Computing 1 million digits of Euler's Number

With this thread I start a new mathematical and computational branch: the art of computing decimals of particular mathematical constants. The first one will be e, the Euler’s number, about 2.7182818284, which is the base of exponential function e^x, the only function equal to its derivative. Its inverse is the natural logarithm ln x, or logarithm in base e.

It is defined as:

lim _{n → ∞} (1 + 1/n)ⁿ

There is a lot of interesting facts on e, proofs of its irrationality and transcendentality, lots of beautiful formulas (as the e^iπ + 1 = 0, a formula involving 5 major math constants), but today I want to show how to compute it.

Computing an approximation of e using its definition gives a poor convergence, we gain only a decimal for each x10 increase of n:

(1+1/10)¹⁰ = 2.593742…

(1+1/100)¹⁰⁰ = 2.704813…

(1+1/1000)¹⁰⁰⁰ = 2.716923…

(1+1/10000)¹⁰⁰⁰⁰ = 2.718145…

(1+1/100000)¹⁰⁰⁰⁰⁰ = 2.718268…

Fortunately we can use Newton’s binomial expansion to rewrite it in a way more suitable for computation:

$$\begin{eqnarray} (a + b)^n & = & \sum_{k=0}^{n} \binom{n}{k} a^{n-k} b^k \nonumber \\ &=& \sum_{k=0}^{n} \frac{n!}{k!(n-k)!} a^{n-k} b^k \end{eqnarray}$$

In our case a=1 and b=1/n:

$$\begin{eqnarray} \left(1 + \frac{1}{n}\right)^n & = & \sum_{k=0}^{n} \frac{n!}{k!(n-k)!} 1^{n-k} \left(\frac{1}{n}\right)^k \nonumber \\ &=& \sum_{k=0}^{n} \frac{n!}{k!(n-k)!} \left(\frac{1}{n}\right)^k \end{eqnarray}$$

As n → ∞, n!/(n–k)! ∽ n^k that simplifies with (1/n)^k so:

$$\begin{eqnarray} \lim_{n\to\infty} \left(1 + \frac{1}{n}\right)^n & = & \sum_{k=0}^{n} \frac{n!}{k!(n-k)!} \left(\frac{1}{n}\right)^k \nonumber \\ &=& \sum_{k=0}^{\infty} \frac{1}{k!} \end{eqnarray}$$

This formula is very convenient for e computation, let f(k) be the sum of first k element of the summation:

f(2) = 1/0! + 1/1! + 1/2! = 2.5

f(4) = 1/0! + 1/1! + 1/2! + 1/3! + 1/4! = 2.708333…

f(5) = 1/0! + 1/1! + 1/2! + 1/3! + 1/4! + 1/5! = 2.716666…

f(7) = 2.718253968…

f(10) = 2.7182818011…

And the greater is k and the faster it converges, since the remaining part of the series is small respect to the kth term.

Time complexity

Let’s do a rough comparison of the complexity of this two methods of computation (definition vs binomial expansion).

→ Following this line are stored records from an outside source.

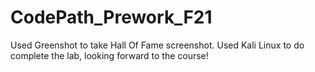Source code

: # CodePath_Prework_F21
Used Greenshot to take Hall Of Fame screenshot.
Used Kali Linux to do complete the lab, looking forward to the course!
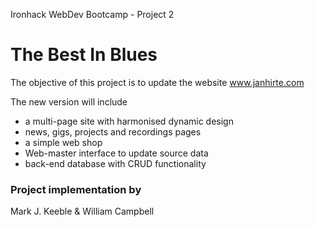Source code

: Ironhack WebDev Bootcamp - Project 2

# The Best In Blues

The objective of this project is to update the website www.janhirte.com

The new version will include
* a multi-page site with harmonised dynamic design
* news, gigs, projects and recordings pages
* a simple web shop
* Web-master interface to update source data
* back-end database with CRUD functionality

### Project implementation by

Mark J. Keeble & William Campbell
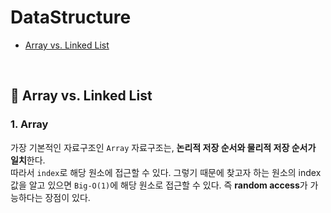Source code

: # DataStructure
- [Array vs. Linked List](#array-vs-linked-list)

</br>

<h2 name="array-vs-linked-list">📌 Array vs. Linked List</h2>

### 1. Array
가장 기본적인 자료구조인 `Array` 자료구조는, **논리적 저장 순서와 물리적 저장 순서가 일치**한다.</br>
따라서 `index`로 해당 원소에 접근할 수 있다. 그렇기 때문에 찾고자 하는 원소의 index 값을 알고 있으면 `Big-O(1)`에 해당 원소로 접근할 수 있다. 즉 **random access**가 가능하다는 장점이 있다.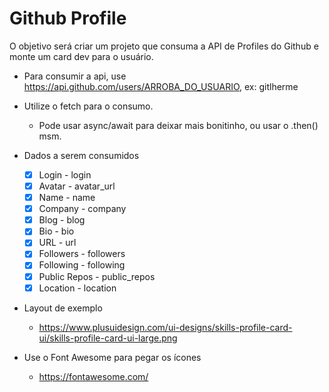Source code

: # Github Profile

O objetivo será criar um projeto que consuma a API de Profiles do Github e monte um card dev para o usuário.

- Para consumir a api, use https://api.github.com/users/ARROBA_DO_USUARIO, ex: gitlherme
- Utilize o fetch para o consumo.
  - Pode usar async/await para deixar mais bonitinho, ou usar o .then() msm.
- Dados a serem consumidos

  - [x] Login - login
  - [x] Avatar - avatar_url
  - [x] Name - name
  - [x] Company - company
  - [x] Blog - blog
  - [x] Bio - bio
  - [x] URL - url
  - [x] Followers - followers
  - [x] Following - following
  - [x] Public Repos - public_repos
  - [x] Location - location

- Layout de exemplo

  - https://www.plusuidesign.com/ui-designs/skills-profile-card-ui/skills-profile-card-ui-large.png

- Use o Font Awesome para pegar os ícones
  - https://fontawesome.com/
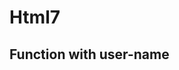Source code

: # Html7
<!DOCTYPE html>
<html lang="en">
<head>
    <meta charset="UTF-8">
    <meta name="viewport" content="width=device-width, initial-scale=1.0">
    <title> declaring function </title>
</head>
<body>
    <h2> Function with user-name </h2>
    <p id="demo1" class="out"></p>
    <script>
        function hi(){
            return "Hello students, how are you?!!";
        }
        document.getElementById("demo1").innerText=hi();
    </script>
    
</body>
</html>
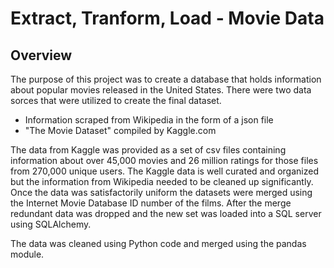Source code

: # Extract, Tranform, Load - Movie Data
## Overview
The purpose of this project was to create a database that holds information about popular movies released in the United States. There were two data sorces that were utilized to create the final dataset.
- Information scraped from Wikipedia in the form of a json file
- "The Movie Dataset" compiled by Kaggle.com

The data from Kaggle was provided as a set of csv files containing information about over 45,000 movies and 26 million ratings for those files from 270,000 unique users. The Kaggle data is well curated and organized but the information from Wikipedia needed to be cleaned up significantly. Once the data was satisfactorily uniform the datasets were merged using the Internet Movie Database ID number of the films. After the merge redundant data was dropped and the new set was loaded into a SQL server using SQLAlchemy.

The data was cleaned using Python code and merged using the pandas module.
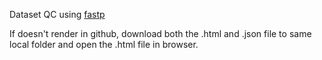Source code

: Dataset QC using [fastp](https://github.com/OpenGene/fastp)

If doesn't render in github, download both the .html and .json file to same local folder and open the .html file in browser.
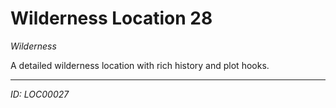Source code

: # Wilderness Location 28

*Wilderness*

A detailed wilderness location with rich history and plot hooks.

---
*ID: LOC00027*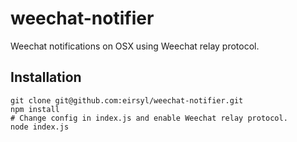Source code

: weechat-notifier
================

Weechat notifications on OSX using Weechat relay protocol.


## Installation

    git clone git@github.com:eirsyl/weechat-notifier.git
    npm install 
    # Change config in index.js and enable Weechat relay protocol.
    node index.js

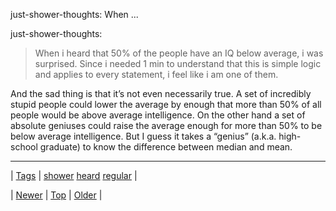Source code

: <!--
title: just-shower-thoughts
date: 2020-06-28T15:27:00.148Z
tags: shower, heard, regular
-->


just-shower-thoughts: When ...

<p>just-shower-thoughts:</p>

<blockquote><p>When i heard that 50% of the people have an IQ below average, i was surprised. Since i needed 1 min to understand that this is simple logic and applies to every statement, i feel like i am one of them.</p></blockquote>

<p>And the sad thing is that it&rsquo;s not even necessarily true. A set of incredibly stupid people could lower the average by enough that more than 50% of all people would be above average intelligence. On the other hand a set of absolute geniuses could raise the average enough for more than 50% to be below average intelligence. But I guess it takes a &ldquo;genius&rdquo; (a.k.a. high-school graduate) to know the difference between median and mean.</p>

<!--BOTTOM-POST-NAVIGATION-->
---

| [Tags](tags.md) | [shower](tag-shower.md) [heard](tag-heard.md) [regular](tag-regular.md) |

| [Newer](155757454918.md) | [Top](index.md) | [Older](155850503453.md) |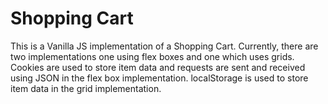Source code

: # Shopping Cart

This is a Vanilla JS implementation of a Shopping Cart. Currently, there are two implementations one using flex boxes and one which uses grids. Cookies are used to store item data and requests are sent and received using JSON in the flex box implementation. localStorage is used to store item data in the grid implementation.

The naive implementation of definition requires n multiplications of a number with decimals. With can use clever choices of n to simplify a lot this task. For example if we choose n=2^k than 1+1/n has a finite number of decimals (k to be accurate) and we can have the exact value of (1+1/n)ⁿ with just k multiplications just multiply at each round the result by itself. With this approach great part of the computed digits are useless, only the few more significant will be right for our approximation (we should prove it, but from the examples above it looks like proportional to log₁₀ n, that is proportional to log n).

Maybe we can at each round keep only the more significant digits (lets say k), so we’ll have to do k multiplications of numbers of k digits. So for log₁₀ n digits we perform (log n)³ operations (or (log n)² (log log n) with better multiplication algorithms).

Now consider the binomial expansion. If we need to compute n digit we can start with sum=10ⁿ and fact=10ⁿ, then start to divide fact by k and add it to sum as long as it is greater than 1, for k=1, 2, … (so we don’t need to compute and divide for the various k! but just divide a term each time for a new simple number).

Division for small numbers in a computer implementation requires linear time on the length of the number, so the addiction. fact decreases factorially, so if we want to find how many steps are required to zero fact we get step! = 10ⁿ, or by Stirling’s approximation step log step ∽ n log10. This is very bad to compute, but it is asymptotically less then n. So to compute n digits we perform something less than n² operation, better than the definition approach.

Code

If we want to implement it we can not rely on double precision, since it guarantees only about 15 exact digits, nevertheless it is useful to warm-up. This time let’s use Java.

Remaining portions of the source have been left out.